Find every line in the entries that holds the string "square" and report it.

<<<<

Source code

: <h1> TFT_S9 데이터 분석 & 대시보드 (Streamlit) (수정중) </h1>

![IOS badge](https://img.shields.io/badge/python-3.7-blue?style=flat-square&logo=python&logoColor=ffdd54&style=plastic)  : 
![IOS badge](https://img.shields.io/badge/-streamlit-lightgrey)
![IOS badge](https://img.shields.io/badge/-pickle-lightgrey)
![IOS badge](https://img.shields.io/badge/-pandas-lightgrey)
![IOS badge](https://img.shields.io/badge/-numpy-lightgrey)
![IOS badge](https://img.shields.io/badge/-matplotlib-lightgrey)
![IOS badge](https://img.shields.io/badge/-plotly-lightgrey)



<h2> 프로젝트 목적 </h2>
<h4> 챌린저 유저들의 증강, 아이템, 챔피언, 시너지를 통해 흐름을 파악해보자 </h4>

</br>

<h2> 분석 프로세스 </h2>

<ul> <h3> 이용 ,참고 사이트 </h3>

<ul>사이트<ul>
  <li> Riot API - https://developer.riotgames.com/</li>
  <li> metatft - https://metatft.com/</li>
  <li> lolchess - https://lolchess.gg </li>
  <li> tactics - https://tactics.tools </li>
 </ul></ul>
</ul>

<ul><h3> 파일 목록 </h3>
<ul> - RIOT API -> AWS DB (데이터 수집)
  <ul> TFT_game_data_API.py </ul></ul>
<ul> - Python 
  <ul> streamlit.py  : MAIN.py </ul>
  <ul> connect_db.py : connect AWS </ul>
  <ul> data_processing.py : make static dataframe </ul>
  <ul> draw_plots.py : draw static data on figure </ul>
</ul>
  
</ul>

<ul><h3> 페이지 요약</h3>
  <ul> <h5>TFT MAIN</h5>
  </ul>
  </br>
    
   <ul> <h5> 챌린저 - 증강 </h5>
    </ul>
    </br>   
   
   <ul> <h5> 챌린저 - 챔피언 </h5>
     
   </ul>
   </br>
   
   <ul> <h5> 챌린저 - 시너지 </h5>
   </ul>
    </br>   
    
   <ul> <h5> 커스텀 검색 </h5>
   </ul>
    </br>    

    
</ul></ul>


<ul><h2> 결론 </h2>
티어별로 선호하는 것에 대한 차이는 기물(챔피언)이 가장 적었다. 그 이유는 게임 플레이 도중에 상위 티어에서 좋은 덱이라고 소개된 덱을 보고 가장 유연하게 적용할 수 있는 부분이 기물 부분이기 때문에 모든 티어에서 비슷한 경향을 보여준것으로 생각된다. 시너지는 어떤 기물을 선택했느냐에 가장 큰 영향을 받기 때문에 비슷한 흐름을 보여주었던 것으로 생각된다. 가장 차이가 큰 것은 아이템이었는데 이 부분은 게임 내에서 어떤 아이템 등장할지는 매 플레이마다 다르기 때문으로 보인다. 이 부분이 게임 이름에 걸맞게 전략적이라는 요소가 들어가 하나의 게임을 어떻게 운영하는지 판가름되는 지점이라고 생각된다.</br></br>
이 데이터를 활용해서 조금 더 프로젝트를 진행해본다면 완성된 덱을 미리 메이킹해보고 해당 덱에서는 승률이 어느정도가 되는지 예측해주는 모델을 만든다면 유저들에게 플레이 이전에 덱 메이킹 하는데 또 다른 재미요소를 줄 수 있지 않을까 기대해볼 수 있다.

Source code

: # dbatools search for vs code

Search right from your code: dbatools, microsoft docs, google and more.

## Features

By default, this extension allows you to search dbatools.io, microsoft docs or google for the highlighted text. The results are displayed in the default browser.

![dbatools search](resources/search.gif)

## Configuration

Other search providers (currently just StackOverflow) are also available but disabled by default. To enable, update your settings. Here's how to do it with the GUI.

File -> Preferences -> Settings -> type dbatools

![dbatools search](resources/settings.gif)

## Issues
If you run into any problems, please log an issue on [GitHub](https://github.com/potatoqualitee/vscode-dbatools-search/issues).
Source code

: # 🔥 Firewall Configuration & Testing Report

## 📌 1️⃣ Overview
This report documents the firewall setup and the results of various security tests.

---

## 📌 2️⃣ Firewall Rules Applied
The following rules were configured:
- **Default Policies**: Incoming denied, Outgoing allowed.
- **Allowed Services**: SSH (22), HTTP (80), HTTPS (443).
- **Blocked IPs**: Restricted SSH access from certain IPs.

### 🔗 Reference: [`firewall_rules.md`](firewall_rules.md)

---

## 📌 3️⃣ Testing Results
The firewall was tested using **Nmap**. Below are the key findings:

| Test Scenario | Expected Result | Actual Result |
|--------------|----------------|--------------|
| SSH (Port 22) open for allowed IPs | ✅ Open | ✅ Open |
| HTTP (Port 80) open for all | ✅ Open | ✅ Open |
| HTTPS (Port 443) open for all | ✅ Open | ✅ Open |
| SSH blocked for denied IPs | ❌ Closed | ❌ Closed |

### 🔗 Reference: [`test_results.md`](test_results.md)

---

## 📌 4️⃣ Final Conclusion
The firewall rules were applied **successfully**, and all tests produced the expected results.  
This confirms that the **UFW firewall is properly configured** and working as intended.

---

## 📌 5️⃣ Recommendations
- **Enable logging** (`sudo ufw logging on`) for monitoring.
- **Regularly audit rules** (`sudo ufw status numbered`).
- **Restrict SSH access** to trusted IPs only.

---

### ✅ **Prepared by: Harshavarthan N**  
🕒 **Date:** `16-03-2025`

>>>>
<<<<

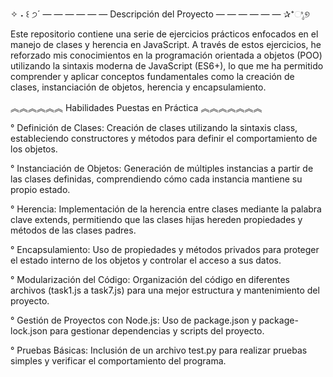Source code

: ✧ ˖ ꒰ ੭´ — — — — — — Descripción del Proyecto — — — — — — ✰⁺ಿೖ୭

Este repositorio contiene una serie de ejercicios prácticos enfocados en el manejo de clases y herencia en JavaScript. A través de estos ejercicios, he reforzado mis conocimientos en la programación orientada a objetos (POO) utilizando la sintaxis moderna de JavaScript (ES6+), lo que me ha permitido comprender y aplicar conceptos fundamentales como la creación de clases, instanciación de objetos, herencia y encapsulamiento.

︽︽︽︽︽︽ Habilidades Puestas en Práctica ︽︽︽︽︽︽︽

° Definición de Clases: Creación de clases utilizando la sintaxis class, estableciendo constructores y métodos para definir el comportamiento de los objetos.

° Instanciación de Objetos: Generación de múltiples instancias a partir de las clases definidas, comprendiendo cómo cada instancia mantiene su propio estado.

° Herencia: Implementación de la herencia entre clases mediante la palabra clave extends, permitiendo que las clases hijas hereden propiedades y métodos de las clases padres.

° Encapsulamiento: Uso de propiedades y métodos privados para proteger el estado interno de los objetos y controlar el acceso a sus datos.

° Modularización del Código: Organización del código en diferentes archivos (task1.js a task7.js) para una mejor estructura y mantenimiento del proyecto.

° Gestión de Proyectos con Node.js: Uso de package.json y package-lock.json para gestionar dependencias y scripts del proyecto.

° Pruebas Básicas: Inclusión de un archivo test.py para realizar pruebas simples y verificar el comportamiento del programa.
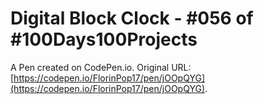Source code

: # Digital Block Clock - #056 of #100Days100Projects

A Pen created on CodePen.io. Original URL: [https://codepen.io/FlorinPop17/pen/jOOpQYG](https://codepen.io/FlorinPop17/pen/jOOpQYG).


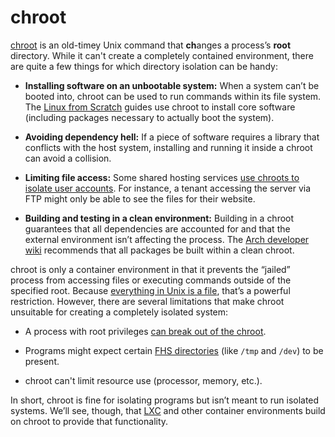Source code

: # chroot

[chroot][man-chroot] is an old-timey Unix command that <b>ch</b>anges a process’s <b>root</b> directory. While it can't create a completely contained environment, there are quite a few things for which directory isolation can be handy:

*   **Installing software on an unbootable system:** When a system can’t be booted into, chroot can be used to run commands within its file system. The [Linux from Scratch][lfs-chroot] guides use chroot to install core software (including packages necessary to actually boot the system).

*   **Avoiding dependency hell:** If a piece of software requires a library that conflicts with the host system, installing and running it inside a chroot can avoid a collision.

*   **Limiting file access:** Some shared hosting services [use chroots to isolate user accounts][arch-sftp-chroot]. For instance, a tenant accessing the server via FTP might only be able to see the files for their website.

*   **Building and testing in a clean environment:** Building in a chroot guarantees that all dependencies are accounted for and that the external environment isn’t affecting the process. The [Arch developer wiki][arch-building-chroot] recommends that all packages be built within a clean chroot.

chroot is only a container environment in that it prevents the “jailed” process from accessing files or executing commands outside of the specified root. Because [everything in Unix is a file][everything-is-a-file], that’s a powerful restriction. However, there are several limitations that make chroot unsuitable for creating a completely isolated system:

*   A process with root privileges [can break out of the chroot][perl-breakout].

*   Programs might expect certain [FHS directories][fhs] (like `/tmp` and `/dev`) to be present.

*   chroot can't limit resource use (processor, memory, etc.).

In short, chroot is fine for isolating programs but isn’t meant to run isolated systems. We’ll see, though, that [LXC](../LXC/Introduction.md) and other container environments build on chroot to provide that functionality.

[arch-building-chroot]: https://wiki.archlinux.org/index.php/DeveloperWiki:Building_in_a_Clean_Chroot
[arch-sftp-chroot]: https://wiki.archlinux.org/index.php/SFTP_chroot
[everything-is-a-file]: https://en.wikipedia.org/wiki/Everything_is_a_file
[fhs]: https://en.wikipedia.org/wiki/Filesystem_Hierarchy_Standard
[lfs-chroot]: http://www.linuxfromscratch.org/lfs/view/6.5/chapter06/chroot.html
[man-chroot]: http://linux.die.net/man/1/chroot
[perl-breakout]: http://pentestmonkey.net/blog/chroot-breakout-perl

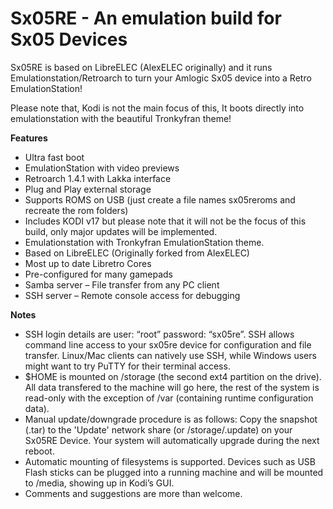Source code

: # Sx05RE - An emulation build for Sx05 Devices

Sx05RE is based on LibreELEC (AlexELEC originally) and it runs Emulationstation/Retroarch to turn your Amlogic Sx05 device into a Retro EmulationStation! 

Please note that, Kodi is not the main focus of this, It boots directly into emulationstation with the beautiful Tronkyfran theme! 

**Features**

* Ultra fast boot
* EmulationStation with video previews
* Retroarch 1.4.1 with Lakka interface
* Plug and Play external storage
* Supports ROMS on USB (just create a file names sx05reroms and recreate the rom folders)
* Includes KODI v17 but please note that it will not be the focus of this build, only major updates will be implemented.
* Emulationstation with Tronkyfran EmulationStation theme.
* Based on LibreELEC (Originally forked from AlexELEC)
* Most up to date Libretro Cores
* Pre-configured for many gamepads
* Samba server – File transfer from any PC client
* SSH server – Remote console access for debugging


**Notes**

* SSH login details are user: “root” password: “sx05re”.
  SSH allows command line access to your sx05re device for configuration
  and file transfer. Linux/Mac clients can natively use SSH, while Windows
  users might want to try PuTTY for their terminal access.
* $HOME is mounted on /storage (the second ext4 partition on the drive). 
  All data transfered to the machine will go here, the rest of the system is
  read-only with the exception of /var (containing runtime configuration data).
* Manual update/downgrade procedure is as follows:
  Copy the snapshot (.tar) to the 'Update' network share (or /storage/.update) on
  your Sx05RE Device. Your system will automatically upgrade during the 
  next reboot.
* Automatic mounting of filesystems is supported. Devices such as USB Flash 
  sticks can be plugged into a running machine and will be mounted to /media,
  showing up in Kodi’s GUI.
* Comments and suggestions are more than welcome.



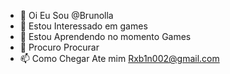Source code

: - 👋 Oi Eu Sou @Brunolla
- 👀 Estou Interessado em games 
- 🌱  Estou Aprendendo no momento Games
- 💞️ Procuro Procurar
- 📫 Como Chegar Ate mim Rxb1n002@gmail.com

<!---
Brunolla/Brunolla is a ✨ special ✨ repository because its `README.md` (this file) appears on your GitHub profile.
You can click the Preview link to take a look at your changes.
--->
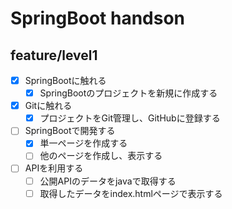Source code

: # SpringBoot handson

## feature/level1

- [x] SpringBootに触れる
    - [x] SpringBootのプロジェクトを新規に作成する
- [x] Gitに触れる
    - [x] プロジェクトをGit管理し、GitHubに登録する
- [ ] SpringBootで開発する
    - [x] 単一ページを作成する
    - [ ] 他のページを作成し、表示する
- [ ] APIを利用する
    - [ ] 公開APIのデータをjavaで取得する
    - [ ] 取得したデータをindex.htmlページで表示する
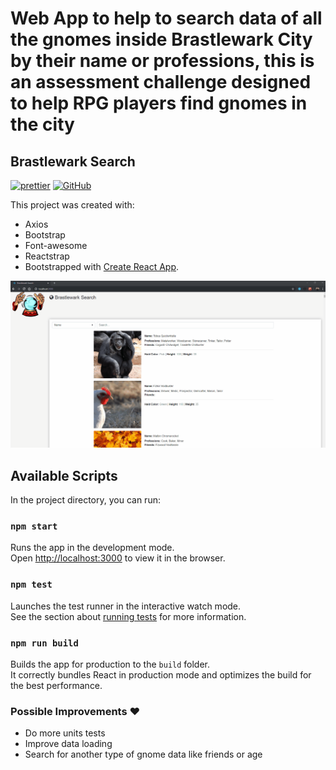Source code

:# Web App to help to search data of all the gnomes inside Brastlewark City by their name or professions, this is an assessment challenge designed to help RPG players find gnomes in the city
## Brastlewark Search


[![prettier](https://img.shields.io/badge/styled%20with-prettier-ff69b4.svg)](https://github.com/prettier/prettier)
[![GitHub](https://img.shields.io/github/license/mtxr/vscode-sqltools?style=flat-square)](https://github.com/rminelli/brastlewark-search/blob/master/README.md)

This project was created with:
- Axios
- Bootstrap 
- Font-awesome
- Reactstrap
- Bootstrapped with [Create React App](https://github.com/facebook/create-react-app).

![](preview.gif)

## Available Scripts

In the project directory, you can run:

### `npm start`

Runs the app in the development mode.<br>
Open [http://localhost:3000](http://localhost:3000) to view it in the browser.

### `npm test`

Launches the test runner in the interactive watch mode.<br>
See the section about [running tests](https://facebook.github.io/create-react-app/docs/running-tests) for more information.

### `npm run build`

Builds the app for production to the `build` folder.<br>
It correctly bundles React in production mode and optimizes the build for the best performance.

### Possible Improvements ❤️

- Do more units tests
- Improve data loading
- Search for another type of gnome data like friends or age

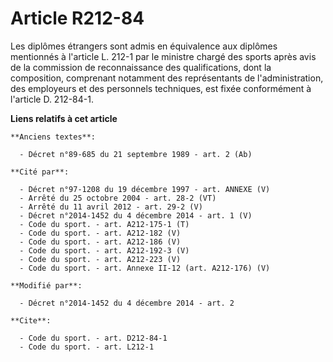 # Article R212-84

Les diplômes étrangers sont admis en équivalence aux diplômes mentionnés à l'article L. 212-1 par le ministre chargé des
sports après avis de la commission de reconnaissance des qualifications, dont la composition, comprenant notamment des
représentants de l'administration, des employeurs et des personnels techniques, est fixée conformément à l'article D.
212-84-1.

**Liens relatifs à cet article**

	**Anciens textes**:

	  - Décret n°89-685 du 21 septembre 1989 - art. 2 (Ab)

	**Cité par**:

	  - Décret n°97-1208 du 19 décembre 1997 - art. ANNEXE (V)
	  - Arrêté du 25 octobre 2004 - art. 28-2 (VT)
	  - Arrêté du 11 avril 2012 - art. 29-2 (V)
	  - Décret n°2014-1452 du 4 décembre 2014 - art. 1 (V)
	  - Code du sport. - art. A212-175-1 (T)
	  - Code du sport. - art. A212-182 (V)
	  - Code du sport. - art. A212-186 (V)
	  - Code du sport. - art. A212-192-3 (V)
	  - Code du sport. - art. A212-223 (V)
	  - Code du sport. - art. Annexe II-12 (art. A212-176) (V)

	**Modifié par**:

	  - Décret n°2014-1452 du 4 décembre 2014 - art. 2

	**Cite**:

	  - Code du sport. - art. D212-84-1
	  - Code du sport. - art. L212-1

>>>>

> OUTPUT FOR THIS EXERCISE:
![IOS badge](https://img.shields.io/badge/python-3.7-blue?style=flat-square&logo=python&logoColor=ffdd54&style=plastic)  : 
[![GitHub](https://img.shields.io/github/license/mtxr/vscode-sqltools?style=flat-square)](https://github.com/rminelli/brastlewark-search/blob/master/README.md)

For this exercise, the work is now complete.